Pictures paired with source code:
..............................
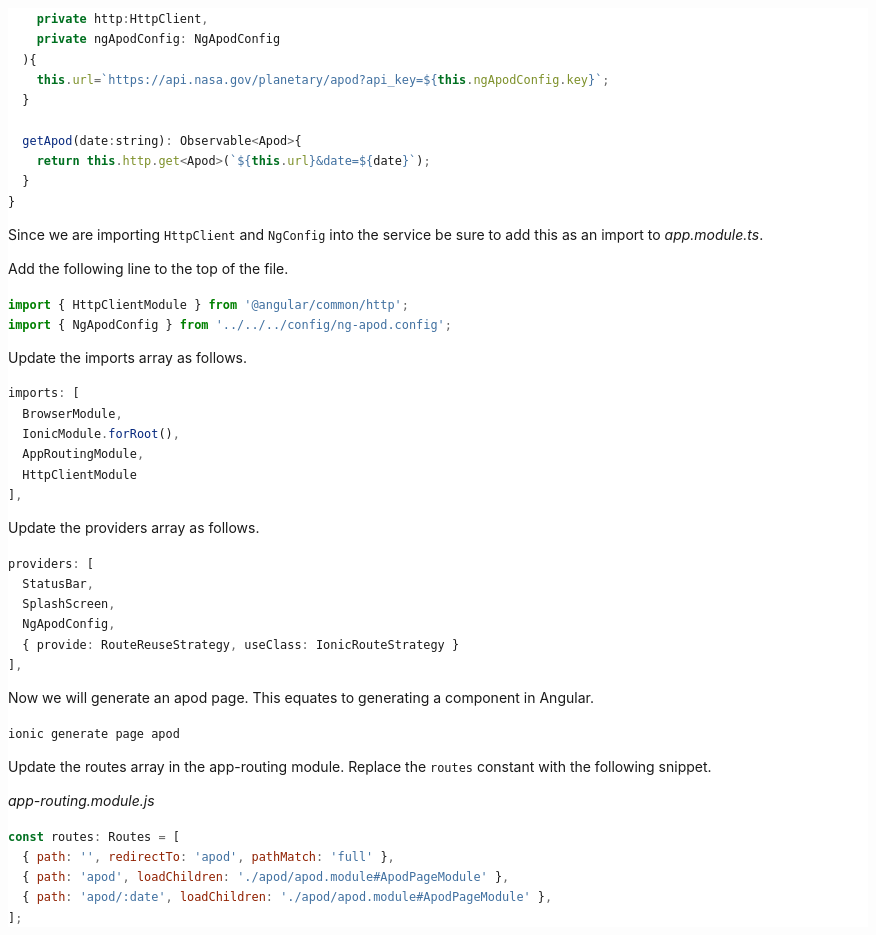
 ```js
    private http:HttpClient,
    private ngApodConfig: NgApodConfig
  ){
    this.url=`https://api.nasa.gov/planetary/apod?api_key=${this.ngApodConfig.key}`;
  }

  getApod(date:string): Observable<Apod>{
    return this.http.get<Apod>(`${this.url}&date=${date}`);
  }
}
```

Since we are importing `HttpClient` and `NgConfig` into the service be sure to 
add this as an import to *app.module.ts*.

Add the following line to the top of the file.
```ts
import { HttpClientModule } from '@angular/common/http';
import { NgApodConfig } from '../../../config/ng-apod.config';
```

Update the imports array as follows.
```ts
imports: [
  BrowserModule,
  IonicModule.forRoot(),
  AppRoutingModule,
  HttpClientModule
],
```

Update the providers array as follows.
```ts
providers: [
  StatusBar,
  SplashScreen,
  NgApodConfig,
  { provide: RouteReuseStrategy, useClass: IonicRouteStrategy }
],
```

Now we will generate an apod page. This equates to generating a component in 
Angular.

```sh
ionic generate page apod
```

Update the routes array in the app-routing module. Replace the `routes` constant 
with the following snippet. 

*app-routing.module.js*
```js
const routes: Routes = [
  { path: '', redirectTo: 'apod', pathMatch: 'full' },
  { path: 'apod', loadChildren: './apod/apod.module#ApodPageModule' },
  { path: 'apod/:date', loadChildren: './apod/apod.module#ApodPageModule' },
];
```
..............................
→ **EXERCISE DIRECTIONS**: Identify the lines in the entries that hold "loadChildren" and return each one.

→ **RESPONSE TO THE EXERCISE**:
  { path: 'apod', loadChildren: './apod/apod.module#ApodPageModule' },
  { path: 'apod/:date', loadChildren: './apod/apod.module#ApodPageModule' },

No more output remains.